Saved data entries
BEGIN

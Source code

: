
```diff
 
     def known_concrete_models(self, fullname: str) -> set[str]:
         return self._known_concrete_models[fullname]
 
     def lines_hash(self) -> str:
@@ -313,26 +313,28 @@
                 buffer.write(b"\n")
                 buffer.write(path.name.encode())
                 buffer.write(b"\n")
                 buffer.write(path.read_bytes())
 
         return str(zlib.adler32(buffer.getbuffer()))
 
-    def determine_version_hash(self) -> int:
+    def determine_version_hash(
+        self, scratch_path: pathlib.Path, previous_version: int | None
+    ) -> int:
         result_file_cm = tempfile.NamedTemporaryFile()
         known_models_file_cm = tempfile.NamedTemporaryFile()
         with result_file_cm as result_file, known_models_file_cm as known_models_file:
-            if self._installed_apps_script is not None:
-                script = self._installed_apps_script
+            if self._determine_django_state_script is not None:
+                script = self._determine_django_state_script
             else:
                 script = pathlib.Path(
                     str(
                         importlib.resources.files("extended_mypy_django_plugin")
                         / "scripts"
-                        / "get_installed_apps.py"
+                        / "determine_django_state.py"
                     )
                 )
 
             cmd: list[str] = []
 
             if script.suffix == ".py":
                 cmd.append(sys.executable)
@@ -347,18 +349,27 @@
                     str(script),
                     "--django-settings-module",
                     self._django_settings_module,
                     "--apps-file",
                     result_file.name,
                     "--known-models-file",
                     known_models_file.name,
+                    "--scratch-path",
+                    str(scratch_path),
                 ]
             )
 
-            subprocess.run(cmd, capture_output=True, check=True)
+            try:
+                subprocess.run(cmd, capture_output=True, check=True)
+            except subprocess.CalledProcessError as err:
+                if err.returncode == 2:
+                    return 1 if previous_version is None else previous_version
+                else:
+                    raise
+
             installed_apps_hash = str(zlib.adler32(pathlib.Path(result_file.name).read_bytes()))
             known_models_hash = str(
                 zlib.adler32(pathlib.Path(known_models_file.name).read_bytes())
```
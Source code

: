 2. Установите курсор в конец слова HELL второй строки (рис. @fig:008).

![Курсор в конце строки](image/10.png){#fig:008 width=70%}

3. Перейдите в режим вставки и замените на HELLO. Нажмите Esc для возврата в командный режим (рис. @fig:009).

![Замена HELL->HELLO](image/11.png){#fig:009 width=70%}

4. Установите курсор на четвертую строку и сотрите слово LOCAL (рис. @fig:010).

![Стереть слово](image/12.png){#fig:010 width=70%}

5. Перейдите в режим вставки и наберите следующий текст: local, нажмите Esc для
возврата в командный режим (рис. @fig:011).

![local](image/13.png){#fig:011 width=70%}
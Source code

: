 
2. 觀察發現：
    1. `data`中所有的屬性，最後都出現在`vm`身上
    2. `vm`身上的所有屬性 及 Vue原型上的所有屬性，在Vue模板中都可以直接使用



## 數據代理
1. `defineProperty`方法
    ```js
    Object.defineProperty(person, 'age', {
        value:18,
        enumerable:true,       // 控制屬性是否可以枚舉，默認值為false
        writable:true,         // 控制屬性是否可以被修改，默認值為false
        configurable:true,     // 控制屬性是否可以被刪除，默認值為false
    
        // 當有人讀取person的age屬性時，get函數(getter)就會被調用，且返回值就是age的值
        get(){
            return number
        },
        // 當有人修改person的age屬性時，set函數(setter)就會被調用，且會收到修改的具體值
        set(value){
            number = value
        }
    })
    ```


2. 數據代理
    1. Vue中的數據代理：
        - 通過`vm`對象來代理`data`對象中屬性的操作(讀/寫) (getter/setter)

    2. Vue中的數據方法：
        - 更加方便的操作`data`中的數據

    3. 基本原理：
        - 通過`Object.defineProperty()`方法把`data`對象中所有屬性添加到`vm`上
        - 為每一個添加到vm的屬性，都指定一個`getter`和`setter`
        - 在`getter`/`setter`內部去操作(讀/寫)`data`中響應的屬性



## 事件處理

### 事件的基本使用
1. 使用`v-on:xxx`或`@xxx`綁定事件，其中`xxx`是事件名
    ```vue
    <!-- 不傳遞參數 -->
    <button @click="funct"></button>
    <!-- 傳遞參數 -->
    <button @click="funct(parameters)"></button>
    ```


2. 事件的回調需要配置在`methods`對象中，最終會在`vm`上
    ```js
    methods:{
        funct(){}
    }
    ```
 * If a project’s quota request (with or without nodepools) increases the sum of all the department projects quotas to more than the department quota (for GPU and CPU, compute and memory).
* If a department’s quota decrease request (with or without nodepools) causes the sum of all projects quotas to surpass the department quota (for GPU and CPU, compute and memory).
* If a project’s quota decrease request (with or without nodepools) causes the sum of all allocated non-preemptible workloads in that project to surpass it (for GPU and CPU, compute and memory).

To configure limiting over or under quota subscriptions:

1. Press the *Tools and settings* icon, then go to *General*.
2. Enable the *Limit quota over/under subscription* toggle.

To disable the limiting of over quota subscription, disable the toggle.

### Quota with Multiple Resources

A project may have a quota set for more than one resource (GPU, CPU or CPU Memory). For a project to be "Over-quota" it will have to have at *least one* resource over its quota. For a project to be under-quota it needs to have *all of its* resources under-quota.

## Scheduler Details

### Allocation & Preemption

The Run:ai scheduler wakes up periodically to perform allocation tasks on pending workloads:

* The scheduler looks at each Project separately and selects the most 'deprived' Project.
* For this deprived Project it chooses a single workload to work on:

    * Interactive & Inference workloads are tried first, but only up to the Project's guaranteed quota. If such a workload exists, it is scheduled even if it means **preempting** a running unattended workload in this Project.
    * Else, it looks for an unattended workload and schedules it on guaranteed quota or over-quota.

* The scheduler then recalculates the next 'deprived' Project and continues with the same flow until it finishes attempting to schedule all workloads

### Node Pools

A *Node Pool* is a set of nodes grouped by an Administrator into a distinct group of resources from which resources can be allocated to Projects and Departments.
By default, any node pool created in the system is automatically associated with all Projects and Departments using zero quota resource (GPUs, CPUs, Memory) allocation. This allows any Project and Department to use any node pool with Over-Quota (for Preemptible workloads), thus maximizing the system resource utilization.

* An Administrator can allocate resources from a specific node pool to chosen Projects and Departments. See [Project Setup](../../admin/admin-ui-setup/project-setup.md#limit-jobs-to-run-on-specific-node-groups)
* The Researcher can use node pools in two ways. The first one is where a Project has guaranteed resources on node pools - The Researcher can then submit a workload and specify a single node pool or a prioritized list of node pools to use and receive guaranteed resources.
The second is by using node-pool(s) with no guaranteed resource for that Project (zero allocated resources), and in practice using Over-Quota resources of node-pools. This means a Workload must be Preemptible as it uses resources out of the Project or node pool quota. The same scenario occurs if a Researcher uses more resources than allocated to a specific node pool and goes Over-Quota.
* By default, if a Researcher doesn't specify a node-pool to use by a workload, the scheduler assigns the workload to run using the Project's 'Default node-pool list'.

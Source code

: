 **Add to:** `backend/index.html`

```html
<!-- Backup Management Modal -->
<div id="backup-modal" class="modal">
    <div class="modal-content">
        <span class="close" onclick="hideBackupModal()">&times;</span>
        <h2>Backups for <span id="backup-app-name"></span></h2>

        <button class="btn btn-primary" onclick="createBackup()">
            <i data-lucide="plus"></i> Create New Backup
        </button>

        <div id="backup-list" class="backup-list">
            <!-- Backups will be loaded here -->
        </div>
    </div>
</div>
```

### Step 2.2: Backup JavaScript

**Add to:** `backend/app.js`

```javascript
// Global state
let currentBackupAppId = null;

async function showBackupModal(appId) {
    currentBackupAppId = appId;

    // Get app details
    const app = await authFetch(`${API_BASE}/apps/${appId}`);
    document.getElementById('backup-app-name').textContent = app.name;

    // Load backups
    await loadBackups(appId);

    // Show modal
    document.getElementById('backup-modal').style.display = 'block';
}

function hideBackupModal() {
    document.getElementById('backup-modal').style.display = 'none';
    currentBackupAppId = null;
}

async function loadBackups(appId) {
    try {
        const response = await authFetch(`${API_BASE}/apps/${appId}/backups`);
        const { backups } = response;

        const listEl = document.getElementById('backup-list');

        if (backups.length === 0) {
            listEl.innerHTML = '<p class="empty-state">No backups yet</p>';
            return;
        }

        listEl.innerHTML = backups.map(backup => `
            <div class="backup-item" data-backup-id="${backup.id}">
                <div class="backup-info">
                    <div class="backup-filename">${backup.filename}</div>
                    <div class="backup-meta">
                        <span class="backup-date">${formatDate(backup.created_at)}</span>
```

END

◆ TASK DIRECTIONS: Your task is to gather all lines from the entries above that hold the word "NamedTemporaryFile".

◆ FINISHED EXERCISE:
         result_file_cm = tempfile.NamedTemporaryFile()
         known_models_file_cm = tempfile.NamedTemporaryFile()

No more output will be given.